Try it ::
How many lines in the records below contain the word "learned"? State only that number.

─── Dataset entries

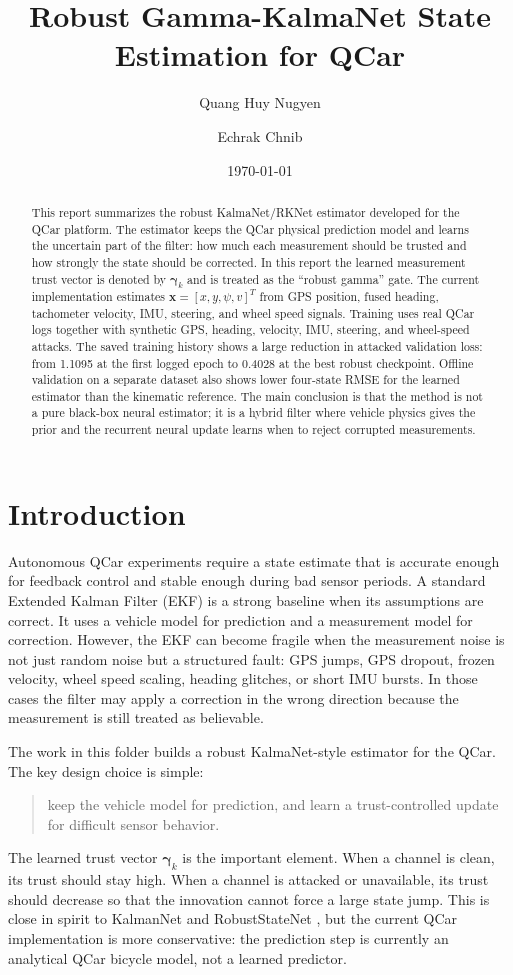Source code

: \documentclass[11pt,a4paper]{article}
\title{\vspace{-1em}Robust Gamma-KalmaNet State Estimation for QCar}
\author{Quang Huy Nugyen \and Echrak Chnib}
\date{\today}
\newcommand{\state}{\bm{x}}
\newcommand{\trust}{\bm{\gamma}}
\begin{document}
\maketitle

\begin{abstract}
This report summarizes the robust KalmaNet/RKNet estimator developed for the
QCar platform. The estimator keeps the QCar physical prediction model and
learns the uncertain part of the filter: how much each measurement should be
trusted and how strongly the state should be corrected. In this report the
learned measurement trust vector is denoted by $\trust_k$ and is treated as the
``robust gamma'' gate. The current implementation estimates
$\state=[x,y,\psi,v]^T$ from GPS position, fused heading, tachometer velocity,
IMU, steering, and wheel speed signals. Training uses real QCar logs together
with synthetic GPS, heading, velocity, IMU, steering, and wheel-speed attacks.
The saved training history shows a large reduction in attacked validation loss:
from 1.1095 at the first logged epoch to 0.4028 at the best robust checkpoint.
Offline validation on a separate dataset also shows lower four-state RMSE for
the learned estimator than the kinematic reference. The main conclusion is that
the method is not a pure black-box neural estimator; it is a hybrid filter where
vehicle physics gives the prior and the recurrent neural update learns when to
reject corrupted measurements.
\end{abstract}

\section{Introduction}

Autonomous QCar experiments require a state estimate that is accurate enough
for feedback control and stable enough during bad sensor periods. A standard
Extended Kalman Filter (EKF) is a strong baseline when its assumptions are
correct. It uses a vehicle model for prediction and a measurement model for
correction. However, the EKF can become fragile when the measurement noise is
not just random noise but a structured fault: GPS jumps, GPS dropout, frozen
velocity, wheel speed scaling, heading glitches, or short IMU bursts. In those
cases the filter may apply a correction in the wrong direction because the
measurement is still treated as believable.

The work in this folder builds a robust KalmaNet-style estimator for the QCar.
The key design choice is simple:
\begin{quote}
  keep the vehicle model for prediction, and learn a trust-controlled update
  for difficult sensor behavior.
\end{quote}
The learned trust vector $\trust_k$ is the important element. When a channel is
clean, its trust should stay high. When a channel is attacked or unavailable,
its trust should decrease so that the innovation cannot force a large state
jump. This is close in spirit to KalmanNet \cite{revach2022kalmannet} and
RobustStateNet \cite{dahal2024robuststatenet}, but the current QCar
implementation is more conservative: the prediction step is currently an
analytical QCar bicycle model, not a learned predictor.
\end{document}
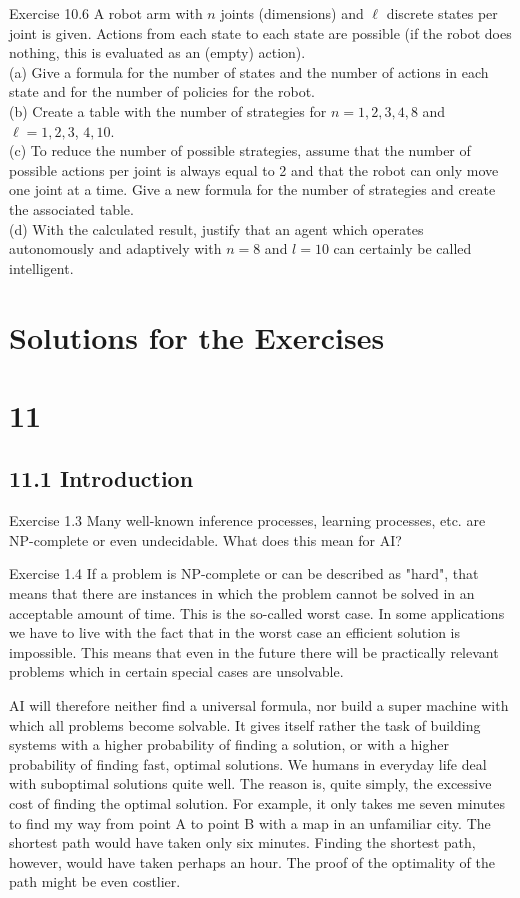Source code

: \documentclass[10pt]{article}
\begin{document}
Exercise 10.6 A robot arm with $n$ joints (dimensions) and $\ell$ discrete states per joint is given. Actions from each state to each state are possible (if the robot does nothing, this is evaluated as an (empty) action).\\
(a) Give a formula for the number of states and the number of actions in each state and for the number of policies for the robot.\\
(b) Create a table with the number of strategies for $n=1,2,3,4,8$ and $\ell=1,2,3$, $4,10$.\\
(c) To reduce the number of possible strategies, assume that the number of possible actions per joint is always equal to 2 and that the robot can only move one joint at a time. Give a new formula for the number of strategies and create the associated table.\\
(d) With the calculated result, justify that an agent which operates autonomously and adaptively with $n=8$ and $l=10$ can certainly be called intelligent.

\section*{Solutions for the Exercises}
\section*{11}
\subsection*{11.1 Introduction}
Exercise 1.3 Many well-known inference processes, learning processes, etc. are NP-complete or even undecidable. What does this mean for AI?

Exercise 1.4 If a problem is NP-complete or can be described as "hard", that means that there are instances in which the problem cannot be solved in an acceptable amount of time. This is the so-called worst case. In some applications we have to live with the fact that in the worst case an efficient solution is impossible. This means that even in the future there will be practically relevant problems which in certain special cases are unsolvable.

AI will therefore neither find a universal formula, nor build a super machine with which all problems become solvable. It gives itself rather the task of building systems with a higher probability of finding a solution, or with a higher probability of finding fast, optimal solutions. We humans in everyday life deal with suboptimal solutions quite well. The reason is, quite simply, the excessive cost of finding the optimal solution. For example, it only takes me seven minutes to find my way from point A to point B with a map in an unfamiliar city. The shortest path would have taken only six minutes. Finding the shortest path, however, would have taken perhaps an hour. The proof of the optimality of the path might be even costlier.
\end{document}
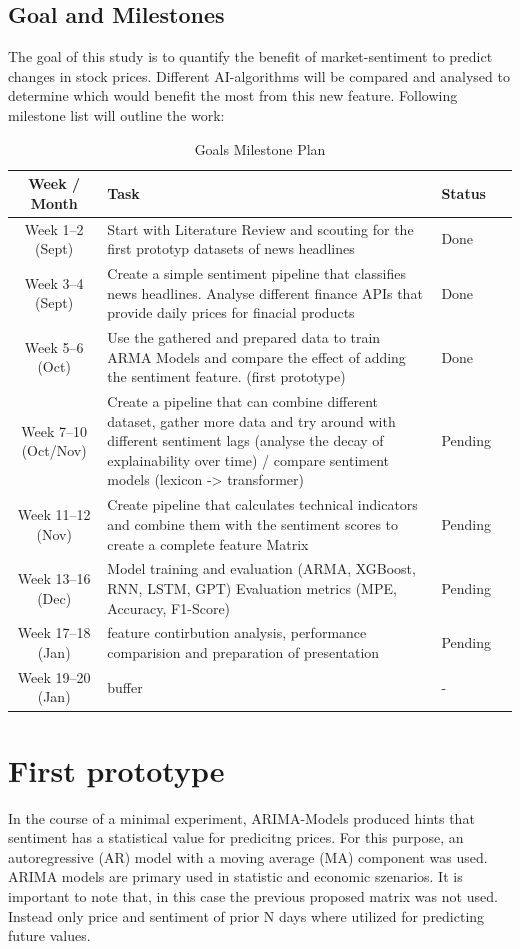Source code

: \documentclass[MAI,Projekt,english,IEEE]{twbook}%
\begin{document}
\section{Goal and Milestones}
The goal of this study is to quantify the benefit of market-sentiment to predict changes in stock prices. Different AI-algorithms will be compared and analysed to determine which would benefit the most from this new feature. Following milestone list will outline the work:

\begin{table}[H]
\centering
\caption{Goals Milestone Plan}
\label{tab:milestones}
\begin{tabular}{|c|p{}|p{}|c|}
\hline
\textbf{Week / Month} & \textbf{Task} & \textbf{Status} \\
\hline
Week 1--2 (Sept) & Start with Literature Review and scouting for the first prototyp datasets of news headlines & Done \\
\hline
Week 3--4 (Sept) & Create a simple sentiment pipeline that classifies news headlines. Analyse different finance APIs that provide daily prices for finacial products & Done \\
\hline
Week 5--6 (Oct) & Use the gathered and prepared data to train ARMA Models and compare the effect of adding the sentiment feature. (first prototype) & Done \\
\hline
Week 7--10 (Oct/Nov) & Create a pipeline that can combine different dataset, gather more data and try around with different sentiment lags (analyse the decay of explainability over time) / compare sentiment models (lexicon -> transformer) & Pending \\
\hline
Week 11--12 (Nov) & Create pipeline that calculates technical indicators and combine them with the sentiment scores to create a complete feature Matrix & Pending \\
\hline
Week 13--16 (Dec) & Model training and evaluation (ARMA, XGBoost, RNN, LSTM, GPT) Evaluation metrics (MPE, Accuracy, F1-Score) & Pending \\
\hline
Week 17--18 (Jan) & feature contirbution analysis, performance comparision and preparation of presentation & Pending \\
\hline
Week 19--20 (Jan) & buffer & - \\
\hline
\end{tabular}
\end{table}

\chapter{First prototype}
In the course of a minimal experiment, ARIMA-Models produced hints that sentiment has a statistical value for predicitng prices. For this purpose, an autoregressive (AR) model with a moving average (MA) component was used. ARIMA models are primary used in statistic and economic szenarios. It is important to note that, in this case the previous proposed matrix was not used. Instead only price and sentiment of prior N days where utilized for predicting future values.
\end{document}

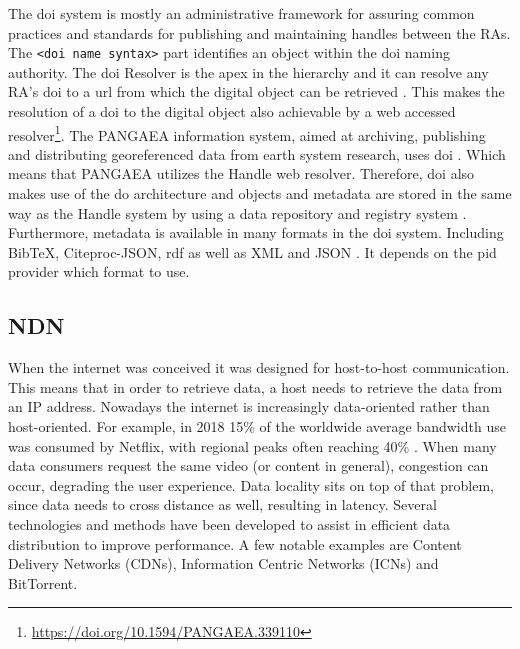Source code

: The \gls{doi} system is mostly an administrative framework for assuring common practices and standards for publishing and maintaining handles between the RAs. 
The \texttt{<doi name syntax>} part identifies an object within the \gls{doi} naming authority. The \gls{doi} Resolver is the apex in the hierarchy and it can resolve any RA's \gls{doi} to a \gls{url} from which the digital object can be retrieved \cite{icn-bd}. This makes the resolution of a \gls{doi} to the digital object also achievable by a web accessed resolver\footnote{\url{https://doi.org/10.1594/PANGAEA.339110}}. The PANGAEA information system, aimed at archiving, publishing and distributing georeferenced data from earth system research, uses \gls{doi} \cite{pang}. Which means that PANGAEA utilizes the Handle web resolver. Therefore, \gls{doi} also makes use of the \gls{do} architecture and objects and metadata are stored in the same way as the Handle system by using a data repository and registry system \cite{dona-2}.
Furthermore, metadata is available in many formats in the \gls{doi} system. Including BibTeX, Citeproc-JSON, \gls{rdf} as well as XML and JSON \cite{doi-met}. It depends on the \gls{pid} provider which format to use.

\subsection{NDN}
\label{introduction-ndn}
When the internet was conceived it was designed for host-to-host communication. This means that in order to retrieve data, a host needs to retrieve the data from an IP address. Nowadays the internet is increasingly data-oriented rather than host-oriented. For example, in 2018 15\% of the worldwide average bandwidth use was consumed by Netflix, with regional peaks often reaching 40\% \cite{introduction-netflix}. When many data consumers request the same video (or content in general), congestion can occur, degrading the user experience. Data locality sits on top of that problem, since data needs to cross distance as well, resulting in latency. Several technologies and methods have been developed to assist in efficient data distribution to improve performance. A few notable examples are Content Delivery Networks (CDNs), Information Centric Networks (ICNs) and BitTorrent.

──────

Output of the exercise ::
4